Stored data entries
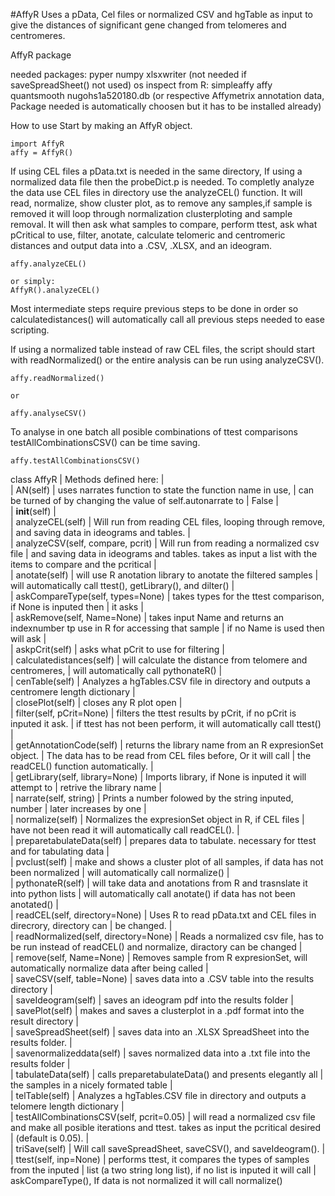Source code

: #AffyR
Uses a pData, Cel files or normalized CSV and hgTable as input to give the distances
of significant gene changed from telomeres and centromeres.


AffyR package

needed packages:
    pyper
    numpy
    xlsxwriter (not needed if saveSpreadSheet() not used)
    os
    inspect
    from R:
        simpleaffy
        affy
        quantsmooth
        nugohs1a520180.db 	(or respective Affymetrix annotation data, Package
          			needed is automatically choosen but it has to be
 				installed already)

How to use
Start by making an AffyR object. 

	import AffyR
	affy = AffyR()

If using CEL files a pData.txt is needed in the same directory, If using a normalized data file then the probeDict.p is needed.
To completly analyze the data use CEL files in directory use the analyzeCEL() function. It will read, normalize, show cluster plot, as to remove any samples,if sample is removed it will loop through normalization clusterploting and sample removal. It will then ask what samples to compare, perform ttest, ask what pCritical to use, filter, anotate, calculate telomeric and centromeric distances and output data into a .CSV, .XLSX, and an ideogram.
	
	affy.analyzeCEL()

	or simply:
	AffyR().analyzeCEL()

Most intermediate steps require previous steps to be done in order so calculatedistances() will automatically call all previous steps needed to ease scripting.

If using a normalized table instead of  raw CEL files, the script should start with readNormalized() or the entire analysis can be run using analyzeCSV().

	affy.readNormalized()

	or
	
	affy.analyseCSV()

To analyse in one batch all posible combinations of ttest comparisons testAllCombinationsCSV() can be time saving.

	affy.testAllCombinationsCSV()



class AffyR
 |  Methods defined here:
 |  
 |  AN(self)
 |      uses narrates function to state the function name in use,
 |      can be turned of by changing the value of self.autonarrate to
 |      False
 |  
 |  __init__(self)
 |  
 |  analyzeCEL(self)
 |      Will run from reading CEL files, looping through remove,
 |      and saving data in ideograms and tables.
 |  
 |  analyzeCSV(self, compare, pcrit)
 |      Will run from reading a normalized csv file
 |      and saving data in ideograms and tables. takes as input a list with the items to compare and the pcritical
 |  
 |  anotate(self)
 |      will use R anotation library to anotate the filtered samples
 |      will automatically call ttest(), getLibrary(), and dilter()
 |  
 |  askCompareType(self, types=None)
 |      takes types for the ttest comparison, if None is inputed then
 |      it asks
 |  
 |  askRemove(self, Name=None)
 |      takes input Name and returns an indexnumber tp use in R for accessing that sample
 |      if no Name is used then will ask
 |  
 |  askpCrit(self)
 |      asks what pCrit to use for filtering
 |  
 |  calculatedistances(self)
 |      will calculate the distance from telomere and centromeres,
 |      will automatically call pythonateR()
 |  
 |  cenTable(self)
 |      Analyzes a hgTables.CSV file in directory and outputs a centromere length dictionary
 |  
 |  closePlot(self)
 |      closes any R plot open
 |  
 |  filter(self, pCrit=None)
 |      filters the ttest results by pCrit, if no pCrit is inputed it ask.
 |      if ttest has not been perform, it will automatically call ttest()
 |  
 |  getAnnotationCode(self)
 |      returns the library name from an R expresionSet object.
 |      The data has to be read from CEL files before, Or it will call
 |      the readCEL() function automatically.
 |  
 |  getLibrary(self, library=None)
 |      Imports library, if None is inputed it will attempt to
 |      retrive the library name
 |  
 |  narrate(self, string)
 |      Prints a number folowed by the string inputed, number
 |      later increases by one
 |  
 |  normalize(self)
 |      Normalizes the expresionSet object in R, if CEL files
 |      have not been read it will automatically call readCEL().
 |  
 |  preparetabulateData(self)
 |      prepares data to tabulate. necessary for ttest and for tabulating data
 |  
 |  pvclust(self)
 |      make and shows a cluster plot of all samples, if data has not been normalized
 |      will automatically call normalize()
 |  
 |  pythonateR(self)
 |      will take data and anotations from R and trasnslate it into python lists
 |      will automatically call anotate() if data has not been anotated()
 |  
 |  readCEL(self, directory=None)
 |      Uses R to read pData.txt and CEL files in direcrory, directory can
 |      be changed.
 |  
 |  readNormalized(self, directory=None)
 |      Reads a normalized csv file, has to be run instead of readCEL() and normalize,  diractory can be changed
 |  
 |  remove(self, Name=None)
 |      Removes sample from R expresionSet, will automatically normalize data after being called
 |  
 |  saveCSV(self, table=None)
 |      saves data into a .CSV table into the results directory
 |  
 |  saveIdeogram(self)
 |      saves an ideogram pdf into the results folder
 |  
 |  savePlot(self)
 |      makes and saves a clusterplot in a .pdf format into the result directory
 |  
 |  saveSpreadSheet(self)
 |      saves data into an .XLSX SpreadSheet into the results folder.
 |  
 |  savenormalizeddata(self)
 |      saves normalized data into a .txt file into the results folder
 |  
 |  tabulateData(self)
 |      calls preparetabulateData() and presents elegantly all
 |      the samples in a nicely formated table
 |  
 |  telTable(self)
 |      Analyzes a hgTables.CSV file in directory and outputs a telomere length dictionary
 |  
 |  testAllCombinationsCSV(self, pcrit=0.05)
 |      will read a normalized csv file and make all posible iterations and ttest. takes as input the pcritical desired
 |      (default is 0.05).
 |  
 |  triSave(self)
 |      Will call saveSpreadSheet, saveCSV(), and saveIdeogram().
 |  
 |  ttest(self, inp=None)
 |      performs ttest, it compares the types of samples from the inputed
 |      list (a two string long list), if no list is inputed it will call
 |      askCompareType(), If data is not normalized it will call normalize()

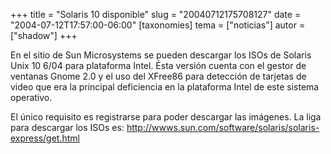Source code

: +++
title = "Solaris 10 disponible"
slug = "20040712175708127"
date = "2004-07-12T17:57:00-06:00"
[taxonomies]
tema = ["noticias"]
autor = ["shadow"]
+++

En el sitio de Sun Microsystems se pueden descargar los ISOs de Solaris
Unix 10 6/04 para plataforma Intel. Ésta versión cuenta con el gestor de
ventanas Gnome 2.0 y el uso del XFree86 para detección de tarjetas de
video que era la principal deficiencia en la plataforma Intel de este
sistema operativo.

El único requisito es registrarse para poder descargar las imágenes. La
liga para descargar los ISOs es:
http://wwws.sun.com/software/solaris/solaris-express/get.html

* **Required work**: Every line above that includes the word "pythonateR" should be listed.

* **Response area**:
 |      will automatically call pythonateR()
 |  pythonateR(self)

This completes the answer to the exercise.